In The Guardian today, writer Decca Aitkenhead argues that these days, if women feel like victims of sexism, it might be because they've set themselves up for it. In the UK, there's this "lad mag" called Nuts. You know the kind: sexy girls, football, rude jokes, cartoons. The Nuts website features a section called "Assess My Breasts," (NSFW) which invites men to study pictures of naked mammaries and rank them on a scale from 1 to 10. Sure, toplessness is more common in the UK. But asking men to judge your tits? Really? Because the thousands of pictures available are uploaded voluntarily. For free. By ordinary women. Writes Aitkenhead:
And so manicures, and Brazilian bikini waxes and pole-dancing classes were all reintroduced under the guise of harmless girly "fun". Barely 10 years later, we look in the mirror and mistake ourselves for sex workers.
It is no wonder a lot of men now genuinely believe that women want to be treated as sex objects. Who could blame them when so many of us have internalized an exhibitionistic ideal of our own objectification?

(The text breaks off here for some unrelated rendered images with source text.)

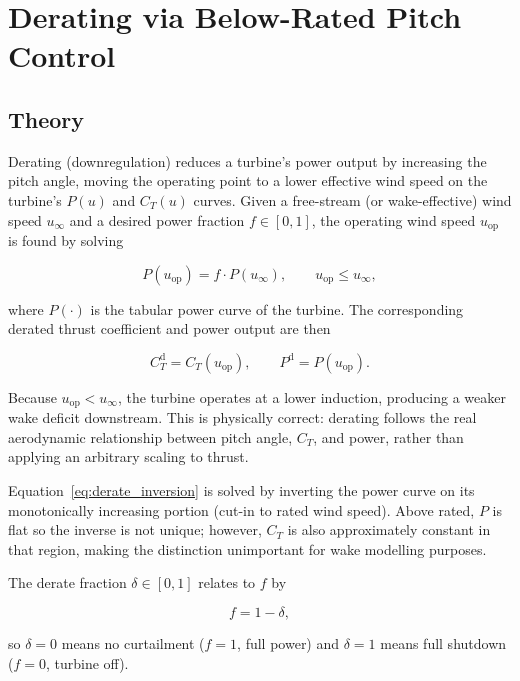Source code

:\section{Derating via Below-Rated Pitch Control}

\subsection{Theory}

Derating (downregulation) reduces a turbine's power output by increasing the pitch
angle, moving the operating point to a lower effective wind speed on the turbine's
$P(u)$ and $C_T(u)$ curves.
Given a free-stream (or wake-effective) wind speed $u_\infty$ and a desired power
fraction $f \in [0,1]$, the operating wind speed $u_\text{op}$ is found by solving

\begin{equation}
    P(u_\text{op}) = f \cdot P(u_\infty), \qquad u_\text{op} \leq u_\infty,
    \label{eq:derate_inversion}
\end{equation}

where $P(\cdot)$ is the tabular power curve of the turbine.
The corresponding derated thrust coefficient and power output are then

\begin{equation}
    C_T^\text{d} = C_T(u_\text{op}), \qquad P^\text{d} = P(u_\text{op}).
    \label{eq:derated_ct}
\end{equation}

Because $u_\text{op} < u_\infty$, the turbine operates at a lower induction, producing a
weaker wake deficit downstream.
This is physically correct: derating follows the real aerodynamic relationship between
pitch angle, $C_T$, and power, rather than applying an arbitrary scaling to thrust.

Equation~\eqref{eq:derate_inversion} is solved by inverting the power curve on its
monotonically increasing portion (cut-in to rated wind speed).
Above rated, $P$ is flat so the inverse is not unique; however, $C_T$ is also
approximately constant in that region, making the distinction unimportant for wake
modelling purposes.

The derate fraction $\delta \in [0,1]$ relates to $f$ by

\begin{equation}
    f = 1 - \delta,
\end{equation}

so $\delta = 0$ means no curtailment ($f=1$, full power) and $\delta = 1$ means
full shutdown ($f=0$, turbine off).

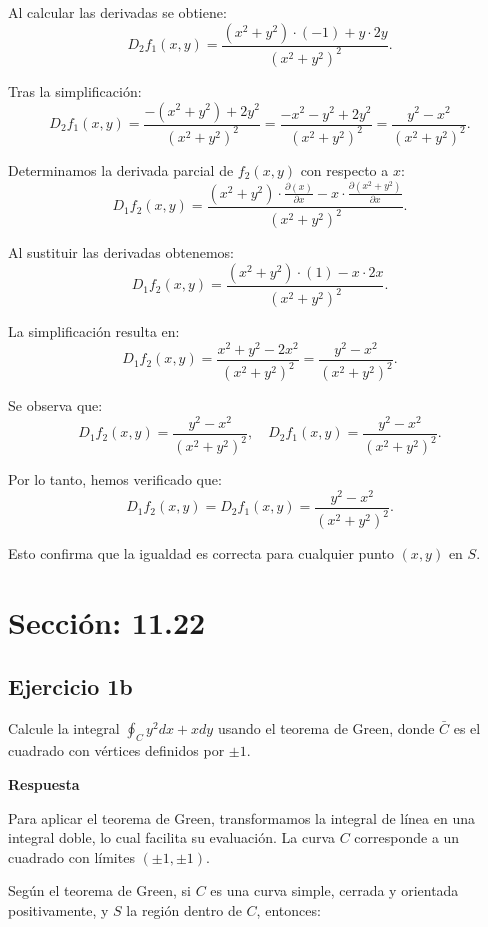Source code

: \documentclass{report}
\begin{document}
Al calcular las derivadas se obtiene:
\[
D_2 f_1(x, y) = \frac{\left(x^2 + y^2\right) \cdot (-1) + y \cdot 2y}{\left(x^2 + y^2\right)^2}.
\]

Tras la simplificación:
\[
D_2 f_1(x, y) = \frac{-\left(x^2 + y^2\right) + 2y^2}{\left(x^2 + y^2\right)^2} = \frac{-x^2 - y^2 + 2y^2}{\left(x^2 + y^2\right)^2} = \frac{y^2 - x^2}{\left(x^2 + y^2\right)^2}.
\]



Determinamos la derivada parcial de \(f_2(x, y)\) con respecto a \(x\):
\[
D_1 f_2(x, y) = \frac{\left(x^2 + y^2\right) \cdot \frac{\partial(x)}{\partial x} - x \cdot \frac{\partial(x^2 + y^2)}{\partial x}}{\left(x^2 + y^2\right)^2}.
\]

Al sustituir las derivadas obtenemos:
\[
D_1 f_2(x, y) = \frac{\left(x^2 + y^2\right) \cdot (1) - x \cdot 2x}{\left(x^2 + y^2\right)^2}.
\]

La simplificación resulta en:
\[
D_1 f_2(x, y) = \frac{x^2 + y^2 - 2x^2}{\left(x^2 + y^2\right)^2} = \frac{y^2 - x^2}{\left(x^2 + y^2\right)^2}.
\]



Se observa que:
\[
D_1 f_2(x, y) = \frac{y^2 - x^2}{\left(x^2 + y^2\right)^2}, \quad D_2 f_1(x, y) = \frac{y^2 - x^2}{\left(x^2 + y^2\right)^2}.
\]

Por lo tanto, hemos verificado que:
\[
D_1 f_2(x, y) = D_2 f_1(x, y) = \frac{y^2 - x^2}{\left(x^2 + y^2\right)^2}.
\]

Esto confirma que la igualdad es correcta para cualquier punto \((x, y)\) en \(S\).
\section*{\textcolor{color1122}{Sección: 11.22}}
\subsection*{Ejercicio 1b}
Calcule la integral $\oint_C y^2 d x + x d y$ usando el teorema de Green, donde $\bar{C}$ es el cuadrado con vértices definidos por $\pm 1$.

\textbf{Respuesta}

Para aplicar el teorema de Green, transformamos la integral de línea en una integral doble, lo cual facilita su evaluación. La curva \(C\) corresponde a un cuadrado con límites \((\pm 1, \pm 1)\).

Según el teorema de Green, si \(C\) es una curva simple, cerrada y orientada positivamente, y \(S\) la región dentro de \(C\), entonces:
\end{document}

Perhaps you're thinking, yes, but I believe in individual freedom! I'm smarter than that, I know the difference between being a fierce, sexy woman in charge who chooses to be sexy and take cardio striptease. But what about women younger than you? What about girls? What are they learning from this? Aitkenhead reports that a 14-year-old had her topless photo published in FHM, and that at "a London school where a teacher I know works, a pupil recently videoed a younger girl giving him a blowjob in the school toilets, then uploaded her performance straight on to YouTube." What fate do you suppose awaits girls who idolize "glamour model" Jordan? Or girls who wax their legs at age 9? Doesn't it make the "I left my brain in my locker" t-shirt seem so much worse?